Starting Seeds in Eggshells

Starting Seeds in EggshellsThere are a lot of different containers you can use to start seeds in, but starting seeds in eggshells gives some extra benefits.

Many people are familiar with using newspaper cups or egg cartons as seed-starting containers, but the eggshells themselves are often overlooked as potential containers. However, they’re great for that very purpose. Starting seeds in eggshells is a very efficient way to get a jump on the planting season as well as put your used eggshells to good use. The eggshells provide a cup for your seeds to sprout in and make transplanting a breeze as you can just plant the entire eggshell in the ground. As an added benefit, when the eggshells biodegrade, they add valuable nutrients to the soil, helping your seedlings all the more.

Starting Seeds in Eggshells Step 1: Cook With Eggs

It’s best to start saving eggshells quite a while before you actually intend to use them, as it will take some time to get enough of a collection to use for seed-starting pots. Every time you make a meal that calls for eggs, try to crack just the top third of the eggs open, and then save all the shells. You can also have friends and family save their eggshells for you.

Starting Seeds in Eggshells Step 2: Wash and Drain

Once you have your eggshells saved up, give them all a thorough soak to wash them clean. Once they’re dry, poke a hole in the bottom with a sharp object such as a knitting needle or something similar. This will provide the eggshells with drainage so your seeds don’t drown.

Starting Seeds in Eggshells Step 3: Plant

Plant your seeds in your eggshells just as you would any other seed-starting container. If you’ve never started seeds before, learn the basics here. And if you’re interested in keeping it all natural, you can find a list of non-GMO seed providers here.

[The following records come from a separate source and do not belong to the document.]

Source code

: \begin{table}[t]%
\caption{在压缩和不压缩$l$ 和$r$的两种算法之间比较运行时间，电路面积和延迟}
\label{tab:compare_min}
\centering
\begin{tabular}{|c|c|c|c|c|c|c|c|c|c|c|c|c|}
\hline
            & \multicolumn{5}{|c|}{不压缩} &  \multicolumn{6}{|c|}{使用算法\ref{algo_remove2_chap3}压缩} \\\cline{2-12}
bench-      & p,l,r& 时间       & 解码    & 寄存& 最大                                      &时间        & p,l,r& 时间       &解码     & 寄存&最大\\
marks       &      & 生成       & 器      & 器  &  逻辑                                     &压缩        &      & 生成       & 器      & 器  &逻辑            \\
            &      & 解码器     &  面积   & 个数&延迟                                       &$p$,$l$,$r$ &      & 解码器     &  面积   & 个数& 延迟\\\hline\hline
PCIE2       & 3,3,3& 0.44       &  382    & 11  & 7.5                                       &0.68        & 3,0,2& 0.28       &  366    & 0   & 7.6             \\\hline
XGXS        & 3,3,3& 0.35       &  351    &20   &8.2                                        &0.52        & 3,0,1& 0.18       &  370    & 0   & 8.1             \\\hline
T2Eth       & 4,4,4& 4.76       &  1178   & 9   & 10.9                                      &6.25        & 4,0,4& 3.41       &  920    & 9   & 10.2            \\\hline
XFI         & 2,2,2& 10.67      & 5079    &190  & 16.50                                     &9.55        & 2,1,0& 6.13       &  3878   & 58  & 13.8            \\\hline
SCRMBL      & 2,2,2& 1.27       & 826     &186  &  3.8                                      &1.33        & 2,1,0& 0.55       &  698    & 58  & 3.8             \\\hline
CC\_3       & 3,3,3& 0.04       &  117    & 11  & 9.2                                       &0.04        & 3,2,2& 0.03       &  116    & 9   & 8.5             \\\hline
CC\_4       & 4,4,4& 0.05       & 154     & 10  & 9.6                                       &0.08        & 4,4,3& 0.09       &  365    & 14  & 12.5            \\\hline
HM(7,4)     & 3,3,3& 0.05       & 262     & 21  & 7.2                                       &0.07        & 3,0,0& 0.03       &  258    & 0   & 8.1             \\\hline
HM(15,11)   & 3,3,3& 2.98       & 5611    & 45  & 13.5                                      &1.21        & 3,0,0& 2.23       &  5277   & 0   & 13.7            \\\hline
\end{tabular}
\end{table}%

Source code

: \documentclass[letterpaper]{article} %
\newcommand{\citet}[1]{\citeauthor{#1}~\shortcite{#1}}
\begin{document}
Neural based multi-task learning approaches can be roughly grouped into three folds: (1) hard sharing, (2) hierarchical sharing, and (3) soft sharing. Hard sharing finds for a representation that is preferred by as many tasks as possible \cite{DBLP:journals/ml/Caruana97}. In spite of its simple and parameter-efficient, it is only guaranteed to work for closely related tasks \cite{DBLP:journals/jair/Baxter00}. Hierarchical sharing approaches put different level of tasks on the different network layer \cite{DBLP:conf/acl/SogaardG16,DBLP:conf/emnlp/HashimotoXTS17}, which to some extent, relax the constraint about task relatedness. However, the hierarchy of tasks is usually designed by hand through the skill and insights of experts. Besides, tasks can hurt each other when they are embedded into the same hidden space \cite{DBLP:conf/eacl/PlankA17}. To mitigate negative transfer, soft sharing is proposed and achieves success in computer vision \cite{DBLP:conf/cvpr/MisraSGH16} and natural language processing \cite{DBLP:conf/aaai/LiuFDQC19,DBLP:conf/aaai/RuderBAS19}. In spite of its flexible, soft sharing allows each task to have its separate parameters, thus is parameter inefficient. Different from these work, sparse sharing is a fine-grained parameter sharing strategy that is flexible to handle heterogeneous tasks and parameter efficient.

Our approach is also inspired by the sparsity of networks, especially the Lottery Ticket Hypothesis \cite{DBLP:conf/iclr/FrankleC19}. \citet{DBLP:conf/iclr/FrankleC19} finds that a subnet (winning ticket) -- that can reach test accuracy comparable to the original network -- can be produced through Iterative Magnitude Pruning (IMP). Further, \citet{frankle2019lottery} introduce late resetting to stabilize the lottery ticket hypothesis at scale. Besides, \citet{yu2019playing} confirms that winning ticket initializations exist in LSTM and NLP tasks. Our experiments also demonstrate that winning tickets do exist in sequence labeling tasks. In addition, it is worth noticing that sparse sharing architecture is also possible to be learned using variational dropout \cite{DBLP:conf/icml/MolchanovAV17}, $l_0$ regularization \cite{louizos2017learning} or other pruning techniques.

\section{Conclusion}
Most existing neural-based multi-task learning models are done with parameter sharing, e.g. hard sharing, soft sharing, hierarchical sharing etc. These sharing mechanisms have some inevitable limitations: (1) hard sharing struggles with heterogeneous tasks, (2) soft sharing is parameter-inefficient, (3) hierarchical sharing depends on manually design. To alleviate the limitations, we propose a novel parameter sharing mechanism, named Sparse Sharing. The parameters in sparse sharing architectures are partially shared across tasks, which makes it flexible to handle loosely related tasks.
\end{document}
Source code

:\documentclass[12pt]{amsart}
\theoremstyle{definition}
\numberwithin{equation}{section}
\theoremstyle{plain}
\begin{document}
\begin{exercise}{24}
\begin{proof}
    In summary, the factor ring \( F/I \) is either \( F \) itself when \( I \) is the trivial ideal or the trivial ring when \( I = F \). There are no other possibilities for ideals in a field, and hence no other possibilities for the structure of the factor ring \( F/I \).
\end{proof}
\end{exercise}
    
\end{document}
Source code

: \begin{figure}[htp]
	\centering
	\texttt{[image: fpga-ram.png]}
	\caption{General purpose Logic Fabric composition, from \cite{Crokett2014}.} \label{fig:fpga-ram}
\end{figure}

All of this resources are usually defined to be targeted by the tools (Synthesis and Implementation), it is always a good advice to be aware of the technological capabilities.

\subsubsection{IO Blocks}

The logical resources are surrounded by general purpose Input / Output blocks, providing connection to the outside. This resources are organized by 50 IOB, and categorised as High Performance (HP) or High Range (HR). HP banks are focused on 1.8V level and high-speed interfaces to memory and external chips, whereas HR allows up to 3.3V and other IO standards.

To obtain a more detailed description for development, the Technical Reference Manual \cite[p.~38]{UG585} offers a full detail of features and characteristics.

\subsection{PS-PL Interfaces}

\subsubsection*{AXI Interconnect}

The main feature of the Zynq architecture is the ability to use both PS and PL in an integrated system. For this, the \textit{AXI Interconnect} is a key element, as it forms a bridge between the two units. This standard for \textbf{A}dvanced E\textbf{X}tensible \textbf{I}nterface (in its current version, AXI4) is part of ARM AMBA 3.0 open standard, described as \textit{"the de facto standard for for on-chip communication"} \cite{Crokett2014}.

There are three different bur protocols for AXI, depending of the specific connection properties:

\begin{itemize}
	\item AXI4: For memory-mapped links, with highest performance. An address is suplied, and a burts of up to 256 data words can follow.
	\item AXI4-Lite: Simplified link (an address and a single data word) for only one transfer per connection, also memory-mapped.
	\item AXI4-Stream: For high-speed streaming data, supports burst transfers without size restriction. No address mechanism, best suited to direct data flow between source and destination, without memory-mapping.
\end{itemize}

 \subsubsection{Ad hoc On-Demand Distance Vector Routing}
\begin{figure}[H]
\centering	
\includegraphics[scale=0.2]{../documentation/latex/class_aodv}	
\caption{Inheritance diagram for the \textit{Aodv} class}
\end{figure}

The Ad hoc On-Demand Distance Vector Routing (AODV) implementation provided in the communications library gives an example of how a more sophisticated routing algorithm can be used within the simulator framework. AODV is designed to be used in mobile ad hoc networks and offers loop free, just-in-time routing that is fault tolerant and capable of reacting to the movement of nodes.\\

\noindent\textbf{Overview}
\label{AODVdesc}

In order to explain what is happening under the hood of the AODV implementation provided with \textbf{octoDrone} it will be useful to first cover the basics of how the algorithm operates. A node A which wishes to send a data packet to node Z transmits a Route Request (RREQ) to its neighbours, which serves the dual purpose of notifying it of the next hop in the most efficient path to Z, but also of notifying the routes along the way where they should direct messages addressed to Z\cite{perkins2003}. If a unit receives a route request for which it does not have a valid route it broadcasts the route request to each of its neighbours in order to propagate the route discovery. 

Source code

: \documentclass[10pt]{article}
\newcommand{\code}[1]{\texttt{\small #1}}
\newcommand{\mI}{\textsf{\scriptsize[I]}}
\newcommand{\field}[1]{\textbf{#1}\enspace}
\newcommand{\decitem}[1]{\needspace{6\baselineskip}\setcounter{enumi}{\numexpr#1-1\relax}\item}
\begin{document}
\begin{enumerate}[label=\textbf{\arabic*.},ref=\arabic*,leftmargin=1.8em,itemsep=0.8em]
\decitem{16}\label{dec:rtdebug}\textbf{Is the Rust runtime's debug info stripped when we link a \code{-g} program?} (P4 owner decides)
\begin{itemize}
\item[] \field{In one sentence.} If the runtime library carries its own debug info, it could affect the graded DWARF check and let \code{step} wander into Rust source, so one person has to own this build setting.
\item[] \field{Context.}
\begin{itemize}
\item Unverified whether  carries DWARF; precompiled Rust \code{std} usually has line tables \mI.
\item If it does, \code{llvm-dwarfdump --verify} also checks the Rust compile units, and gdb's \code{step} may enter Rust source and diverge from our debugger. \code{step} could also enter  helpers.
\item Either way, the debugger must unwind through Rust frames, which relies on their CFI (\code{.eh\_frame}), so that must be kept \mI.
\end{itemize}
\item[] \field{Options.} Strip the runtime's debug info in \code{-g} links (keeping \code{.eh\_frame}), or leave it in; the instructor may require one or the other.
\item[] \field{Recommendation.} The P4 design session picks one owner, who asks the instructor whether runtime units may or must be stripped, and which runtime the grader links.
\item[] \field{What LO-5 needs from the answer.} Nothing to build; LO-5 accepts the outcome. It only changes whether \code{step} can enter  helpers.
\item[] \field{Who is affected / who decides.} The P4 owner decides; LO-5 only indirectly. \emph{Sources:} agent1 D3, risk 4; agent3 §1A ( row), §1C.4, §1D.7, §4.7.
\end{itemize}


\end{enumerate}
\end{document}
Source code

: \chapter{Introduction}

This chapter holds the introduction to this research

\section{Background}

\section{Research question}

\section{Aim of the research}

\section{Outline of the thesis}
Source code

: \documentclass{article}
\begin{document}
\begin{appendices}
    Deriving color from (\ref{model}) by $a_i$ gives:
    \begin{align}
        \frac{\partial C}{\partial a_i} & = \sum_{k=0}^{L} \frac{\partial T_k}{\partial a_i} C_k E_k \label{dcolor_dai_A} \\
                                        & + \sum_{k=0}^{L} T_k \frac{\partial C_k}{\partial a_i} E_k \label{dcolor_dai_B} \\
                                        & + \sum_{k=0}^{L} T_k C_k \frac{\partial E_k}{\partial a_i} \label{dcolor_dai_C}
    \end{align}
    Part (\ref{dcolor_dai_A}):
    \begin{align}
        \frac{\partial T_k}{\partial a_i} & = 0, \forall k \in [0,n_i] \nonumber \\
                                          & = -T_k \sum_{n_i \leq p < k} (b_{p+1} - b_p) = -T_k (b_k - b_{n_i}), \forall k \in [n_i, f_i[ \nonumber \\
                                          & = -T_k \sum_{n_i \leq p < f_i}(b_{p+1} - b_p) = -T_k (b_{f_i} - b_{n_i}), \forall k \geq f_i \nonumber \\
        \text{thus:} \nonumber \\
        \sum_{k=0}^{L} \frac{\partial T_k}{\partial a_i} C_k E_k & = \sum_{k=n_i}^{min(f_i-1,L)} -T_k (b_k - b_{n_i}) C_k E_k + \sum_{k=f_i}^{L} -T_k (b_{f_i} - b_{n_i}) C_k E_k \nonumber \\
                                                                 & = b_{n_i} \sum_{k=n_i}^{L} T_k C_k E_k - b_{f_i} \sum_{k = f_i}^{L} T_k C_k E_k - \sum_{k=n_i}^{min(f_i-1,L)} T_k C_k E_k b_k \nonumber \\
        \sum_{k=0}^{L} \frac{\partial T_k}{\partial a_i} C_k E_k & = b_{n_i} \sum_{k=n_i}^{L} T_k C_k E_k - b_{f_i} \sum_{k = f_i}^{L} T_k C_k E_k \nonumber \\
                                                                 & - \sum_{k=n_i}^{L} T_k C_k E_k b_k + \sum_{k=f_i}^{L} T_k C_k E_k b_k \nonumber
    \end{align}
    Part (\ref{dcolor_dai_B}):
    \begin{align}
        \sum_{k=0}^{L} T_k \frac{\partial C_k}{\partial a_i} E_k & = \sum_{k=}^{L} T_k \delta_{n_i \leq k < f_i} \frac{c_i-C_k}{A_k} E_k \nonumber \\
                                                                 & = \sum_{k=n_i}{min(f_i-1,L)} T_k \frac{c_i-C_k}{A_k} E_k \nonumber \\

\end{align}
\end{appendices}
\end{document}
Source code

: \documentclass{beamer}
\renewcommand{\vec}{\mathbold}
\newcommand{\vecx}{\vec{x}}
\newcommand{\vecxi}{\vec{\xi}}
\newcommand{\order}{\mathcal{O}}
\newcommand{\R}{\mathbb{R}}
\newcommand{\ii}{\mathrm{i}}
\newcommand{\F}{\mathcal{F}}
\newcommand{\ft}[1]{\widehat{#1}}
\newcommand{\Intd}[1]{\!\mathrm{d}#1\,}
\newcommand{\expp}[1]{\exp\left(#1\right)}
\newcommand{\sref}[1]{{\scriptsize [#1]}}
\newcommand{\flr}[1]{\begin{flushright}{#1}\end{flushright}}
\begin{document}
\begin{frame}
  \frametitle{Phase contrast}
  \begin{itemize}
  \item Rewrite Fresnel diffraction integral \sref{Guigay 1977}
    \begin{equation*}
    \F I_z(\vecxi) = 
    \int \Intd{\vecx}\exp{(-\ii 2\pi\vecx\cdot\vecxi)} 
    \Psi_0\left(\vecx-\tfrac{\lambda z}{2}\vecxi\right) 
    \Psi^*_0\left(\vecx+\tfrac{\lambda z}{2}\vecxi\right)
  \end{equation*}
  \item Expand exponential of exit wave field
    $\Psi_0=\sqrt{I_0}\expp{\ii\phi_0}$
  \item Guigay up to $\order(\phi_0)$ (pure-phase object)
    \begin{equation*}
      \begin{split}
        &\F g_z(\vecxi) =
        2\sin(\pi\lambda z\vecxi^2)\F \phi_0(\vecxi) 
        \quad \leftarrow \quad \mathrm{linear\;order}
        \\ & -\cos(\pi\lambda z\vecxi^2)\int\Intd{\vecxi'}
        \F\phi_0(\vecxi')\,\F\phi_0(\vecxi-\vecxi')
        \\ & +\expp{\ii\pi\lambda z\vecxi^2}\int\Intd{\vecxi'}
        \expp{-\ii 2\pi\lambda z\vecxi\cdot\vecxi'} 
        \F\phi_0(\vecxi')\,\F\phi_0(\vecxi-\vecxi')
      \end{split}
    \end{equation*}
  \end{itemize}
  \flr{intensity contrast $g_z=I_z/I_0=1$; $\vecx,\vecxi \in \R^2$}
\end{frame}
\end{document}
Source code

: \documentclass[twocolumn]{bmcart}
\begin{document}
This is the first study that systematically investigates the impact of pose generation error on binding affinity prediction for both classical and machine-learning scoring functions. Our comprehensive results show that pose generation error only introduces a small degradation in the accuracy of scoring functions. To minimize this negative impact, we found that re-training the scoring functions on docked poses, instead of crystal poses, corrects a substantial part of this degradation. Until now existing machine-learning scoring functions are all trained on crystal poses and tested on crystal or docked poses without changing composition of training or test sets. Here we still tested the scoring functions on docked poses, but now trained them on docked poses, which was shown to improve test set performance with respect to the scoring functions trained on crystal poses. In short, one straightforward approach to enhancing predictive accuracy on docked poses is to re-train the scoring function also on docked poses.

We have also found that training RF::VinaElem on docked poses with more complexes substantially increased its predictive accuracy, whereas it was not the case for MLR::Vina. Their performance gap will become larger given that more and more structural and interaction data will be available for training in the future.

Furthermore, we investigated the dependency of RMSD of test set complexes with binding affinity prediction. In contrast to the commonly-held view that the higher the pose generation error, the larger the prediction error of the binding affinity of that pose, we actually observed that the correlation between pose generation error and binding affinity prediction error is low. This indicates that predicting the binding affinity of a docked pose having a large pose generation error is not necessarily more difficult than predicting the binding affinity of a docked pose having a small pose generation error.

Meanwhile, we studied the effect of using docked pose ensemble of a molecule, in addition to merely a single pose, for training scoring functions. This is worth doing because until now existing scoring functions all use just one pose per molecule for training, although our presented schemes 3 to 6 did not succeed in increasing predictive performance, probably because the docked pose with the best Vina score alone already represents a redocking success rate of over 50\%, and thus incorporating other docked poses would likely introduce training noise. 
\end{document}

Starting Seeds in Eggshells Step 4: Transplanting

When your sprouted seedlings are ready for transplanting outside, crack each of the shells a little bit. You don’t have to remove the seedlings from the shells, but just ensure they’re cracked enough so the roots can push out through the eggshell. Then plant the entire eggshell and seedling right into the ground. The seedlings’ roots will grow out beyond their eggshells to reach the dirt around them and the eggshells will slowly decompose, depositing the rich, healthy nutrients right onto your freshly planted seedlings. Easy!